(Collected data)
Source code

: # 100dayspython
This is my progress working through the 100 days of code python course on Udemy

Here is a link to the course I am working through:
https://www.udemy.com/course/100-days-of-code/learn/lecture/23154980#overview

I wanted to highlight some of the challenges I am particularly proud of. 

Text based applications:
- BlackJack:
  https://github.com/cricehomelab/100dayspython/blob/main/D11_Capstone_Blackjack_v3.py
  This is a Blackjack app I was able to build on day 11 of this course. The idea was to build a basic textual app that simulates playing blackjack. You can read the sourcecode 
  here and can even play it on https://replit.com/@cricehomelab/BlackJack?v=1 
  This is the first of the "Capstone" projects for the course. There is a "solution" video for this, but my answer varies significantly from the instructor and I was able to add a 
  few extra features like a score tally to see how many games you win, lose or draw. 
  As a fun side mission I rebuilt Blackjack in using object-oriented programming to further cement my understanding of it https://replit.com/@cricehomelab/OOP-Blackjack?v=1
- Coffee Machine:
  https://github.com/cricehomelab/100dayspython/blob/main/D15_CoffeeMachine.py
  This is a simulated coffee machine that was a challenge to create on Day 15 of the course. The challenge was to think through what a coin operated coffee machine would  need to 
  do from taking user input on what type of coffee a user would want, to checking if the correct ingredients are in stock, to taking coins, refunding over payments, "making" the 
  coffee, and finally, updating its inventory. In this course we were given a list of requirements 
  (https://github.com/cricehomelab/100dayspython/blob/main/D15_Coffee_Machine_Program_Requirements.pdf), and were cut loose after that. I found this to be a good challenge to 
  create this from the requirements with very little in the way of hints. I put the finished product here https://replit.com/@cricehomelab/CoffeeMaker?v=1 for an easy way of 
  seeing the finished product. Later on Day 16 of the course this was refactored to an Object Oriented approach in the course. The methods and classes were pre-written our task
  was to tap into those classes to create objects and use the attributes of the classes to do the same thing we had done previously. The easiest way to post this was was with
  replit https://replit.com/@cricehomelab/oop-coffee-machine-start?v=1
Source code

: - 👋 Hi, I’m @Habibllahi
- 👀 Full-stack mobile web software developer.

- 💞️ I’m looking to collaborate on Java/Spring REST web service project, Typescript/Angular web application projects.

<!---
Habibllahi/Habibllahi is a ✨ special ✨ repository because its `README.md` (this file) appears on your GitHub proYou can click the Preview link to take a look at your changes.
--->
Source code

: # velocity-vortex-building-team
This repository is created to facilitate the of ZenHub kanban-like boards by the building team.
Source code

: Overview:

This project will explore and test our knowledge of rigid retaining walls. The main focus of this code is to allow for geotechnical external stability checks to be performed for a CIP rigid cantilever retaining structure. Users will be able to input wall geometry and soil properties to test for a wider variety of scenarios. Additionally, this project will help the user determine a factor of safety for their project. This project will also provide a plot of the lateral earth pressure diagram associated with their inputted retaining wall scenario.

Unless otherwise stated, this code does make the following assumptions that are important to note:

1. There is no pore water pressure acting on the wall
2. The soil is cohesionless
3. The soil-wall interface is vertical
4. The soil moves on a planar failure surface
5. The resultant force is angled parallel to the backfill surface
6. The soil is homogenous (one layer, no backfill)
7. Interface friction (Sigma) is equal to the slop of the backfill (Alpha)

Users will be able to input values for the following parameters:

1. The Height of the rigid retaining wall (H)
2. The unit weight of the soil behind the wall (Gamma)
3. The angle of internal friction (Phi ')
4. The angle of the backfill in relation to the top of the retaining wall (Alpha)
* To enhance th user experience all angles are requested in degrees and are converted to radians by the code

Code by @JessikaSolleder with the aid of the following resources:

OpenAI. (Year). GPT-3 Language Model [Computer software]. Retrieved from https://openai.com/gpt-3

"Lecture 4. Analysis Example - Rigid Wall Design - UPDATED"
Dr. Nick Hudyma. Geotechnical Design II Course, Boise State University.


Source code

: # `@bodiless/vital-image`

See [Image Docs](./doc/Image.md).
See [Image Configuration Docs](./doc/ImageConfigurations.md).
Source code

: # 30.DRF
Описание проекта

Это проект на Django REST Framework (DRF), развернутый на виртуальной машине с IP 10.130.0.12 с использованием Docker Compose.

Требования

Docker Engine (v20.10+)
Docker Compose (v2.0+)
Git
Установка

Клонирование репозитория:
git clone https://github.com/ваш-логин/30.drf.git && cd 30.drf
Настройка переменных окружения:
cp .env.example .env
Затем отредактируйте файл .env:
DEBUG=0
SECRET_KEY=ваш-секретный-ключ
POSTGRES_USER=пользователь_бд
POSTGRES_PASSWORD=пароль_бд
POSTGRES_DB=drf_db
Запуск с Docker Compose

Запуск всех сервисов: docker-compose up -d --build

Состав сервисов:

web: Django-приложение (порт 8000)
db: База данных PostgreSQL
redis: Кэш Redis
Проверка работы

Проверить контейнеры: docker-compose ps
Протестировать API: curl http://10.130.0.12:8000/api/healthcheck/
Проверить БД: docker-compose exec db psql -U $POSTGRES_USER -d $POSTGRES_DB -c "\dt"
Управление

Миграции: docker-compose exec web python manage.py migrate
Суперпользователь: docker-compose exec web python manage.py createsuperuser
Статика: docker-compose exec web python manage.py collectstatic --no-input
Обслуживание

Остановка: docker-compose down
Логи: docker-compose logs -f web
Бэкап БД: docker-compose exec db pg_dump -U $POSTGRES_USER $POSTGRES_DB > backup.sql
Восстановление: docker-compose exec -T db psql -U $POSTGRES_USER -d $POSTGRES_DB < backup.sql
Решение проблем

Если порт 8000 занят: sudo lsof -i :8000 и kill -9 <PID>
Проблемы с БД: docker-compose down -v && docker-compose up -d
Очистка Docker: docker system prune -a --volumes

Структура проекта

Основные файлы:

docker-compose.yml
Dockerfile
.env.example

» **What the task asks**: Lines above that have "following": copy each of them.

» **Solution to the exercise**:
Unless otherwise stated, this code does make the following assumptions that are important to note:
Users will be able to input values for the following parameters:
Code by @JessikaSolleder with the aid of the following resources:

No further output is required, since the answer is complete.